Caught in a buzz of expectation and hype, all we were left with by end was the usual waiting game
It's not often the big guns come to town. The Taoiseach is one thing, and a handsome one like Leo. But the Prime Minister too - and on the same day? Well, that's big, surely.
So expectations were high on the Hill yesterday. To start with at least.
Before midday more than 25 reporters' cars and satellite vans lined the walkway up to Stormont.
Photographers and journalists stood huddled in excited bunches, wrapped up against the biting wind.
"Was something actually going to happen?" people asked. Did anyone actually have a clue?
And as the chit-chat continued and the wind whistled through the air, a half-filled bus of tourists passed. What was this, they wondered, nodding back and forth.
They gawked and waved from the cold top deck, curious to know what momentous moment they'd stumbled upon in their half-term trip to Belfast.
But it wasn't long before the buzz that had built up over the weekend began to fizzle out, becoming little more than another damp squib in the long, dull road to any restoration of devolution.
It started with the first nod to action, a call to leave Carson's statue and march our way behind officials through the gates to Stormont House.
As we got there, the first of many let-downs was upon us - we'd missed the Taoiseach. Mr Varadkar had been waiting in his car for a while, we were told. So where was he, we wondered. Then it dawned on us the tall, dark stranger in the dashing suit we'd seen through the gates was him - he just hadn't hung around to say hello.
We weren't going to miss the PM, though, that was for sure.
Penned in behind some sturdy rails like teens at a Bieber gig, there was no chance of anyone grabbing out at Mrs May or fainting at her feet.
In fact, so determined was she to keep a lid on our excitement, the Prime Minister didn't cast her eyes in our direction, heading straight, instead, to the safe, warm arms of Secretary of State Karen Bradley for a familiar double kiss.
Her huge entourage emptied itself from her cavalcade of 4x4s and traipsed its way in behind her.
Before we had time to say 'Was that it?' the wooden doors shut behind the lot of them and we were asked to move along.
On up in the main Stormont building the buzz was still low-level.
Ian Paisley had been spotted, some other top team faces too. But left wandering the corridors, as much in the dark as the rest of us, were the leaders of the other parties. Colum Eastwood, Jim Allister, Robin Swann were there. Rumours of Naomi Long as well.
Doug Beattie said the whole thing was an anti-climax after a weekend of hype. "It's all a bit flat," he said.

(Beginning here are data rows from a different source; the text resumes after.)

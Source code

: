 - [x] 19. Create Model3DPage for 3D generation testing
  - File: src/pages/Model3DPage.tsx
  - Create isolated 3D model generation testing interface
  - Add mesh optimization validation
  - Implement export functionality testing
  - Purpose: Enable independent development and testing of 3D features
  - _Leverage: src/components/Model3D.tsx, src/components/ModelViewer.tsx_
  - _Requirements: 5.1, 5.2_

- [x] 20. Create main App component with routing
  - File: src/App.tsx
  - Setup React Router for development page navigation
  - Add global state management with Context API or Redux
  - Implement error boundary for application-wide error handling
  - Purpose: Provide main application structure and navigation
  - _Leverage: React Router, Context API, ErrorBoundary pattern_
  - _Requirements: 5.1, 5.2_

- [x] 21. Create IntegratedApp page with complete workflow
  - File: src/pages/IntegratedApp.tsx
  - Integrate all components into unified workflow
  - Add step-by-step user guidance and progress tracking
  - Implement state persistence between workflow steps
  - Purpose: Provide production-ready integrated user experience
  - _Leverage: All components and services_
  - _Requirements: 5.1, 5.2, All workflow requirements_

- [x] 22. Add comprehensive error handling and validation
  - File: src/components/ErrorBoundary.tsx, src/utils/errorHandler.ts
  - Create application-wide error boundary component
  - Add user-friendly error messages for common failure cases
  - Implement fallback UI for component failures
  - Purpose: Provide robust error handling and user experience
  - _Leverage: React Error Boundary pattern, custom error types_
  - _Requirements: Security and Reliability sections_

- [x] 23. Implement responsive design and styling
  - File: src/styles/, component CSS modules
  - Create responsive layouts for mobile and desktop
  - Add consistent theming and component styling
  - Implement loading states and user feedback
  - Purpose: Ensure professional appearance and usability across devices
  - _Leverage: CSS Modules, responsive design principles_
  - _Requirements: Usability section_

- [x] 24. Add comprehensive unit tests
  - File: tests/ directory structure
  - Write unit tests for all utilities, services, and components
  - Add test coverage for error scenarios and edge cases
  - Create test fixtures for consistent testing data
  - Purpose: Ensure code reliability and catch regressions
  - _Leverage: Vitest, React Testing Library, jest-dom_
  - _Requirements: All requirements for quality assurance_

"We arrived expecting something to happen, but we've been here before.
"You hear the Prime Minister and the Taoiseach are in town and you think there's some serious substance. But so far, nothing.
"We'll have to wait and see, yet again, if anything comes of all the talk."
Alliance's Kellie Armstrong agreed. "We've been here so many times," she said.
"The choreography looks like we could be moving to an end-game, but until we see the whites of everyone's eyes, we're cautious."
Mr Eastwood said he hoped something came of the "buzz" but added if rumours about a three-pronged take on the Irish language was the way Sinn Fein would get its Language Act over the line, then it had wasted months.
"As far as I can see that's more or less what the NIO suggested last year, so what's new? Why wait all this time, why would Sinn Fein hold the whole place to ransom for months just to agree something they could have done months ago?" he asked.
Mr Allister wasn't expecting a deal.
He recalled how the DUP had kept Mrs May waiting before. "They'll do it again," he said. "It's a power play."
As a series of Press conferences was scheduled for the afternoon, the buzz from earlier bubbled up again - but only briefly.
First came the SDLP, and it was clear no deal was done.
Then the DUP, followed quickly by Sinn Fein. Progress, hard work, hopes for more.
Then it was back to Stormont House for the stars of the show, the Taoiseach and the Tanaiste, followed by Theresa May. Again, despite the throng of reporters and the many flashing lights, the atmosphere was decidedly flat. Platitudes aplenty, and promises that progress had been made.
Hopes of more in the coming days.
But nothing to report. Not really.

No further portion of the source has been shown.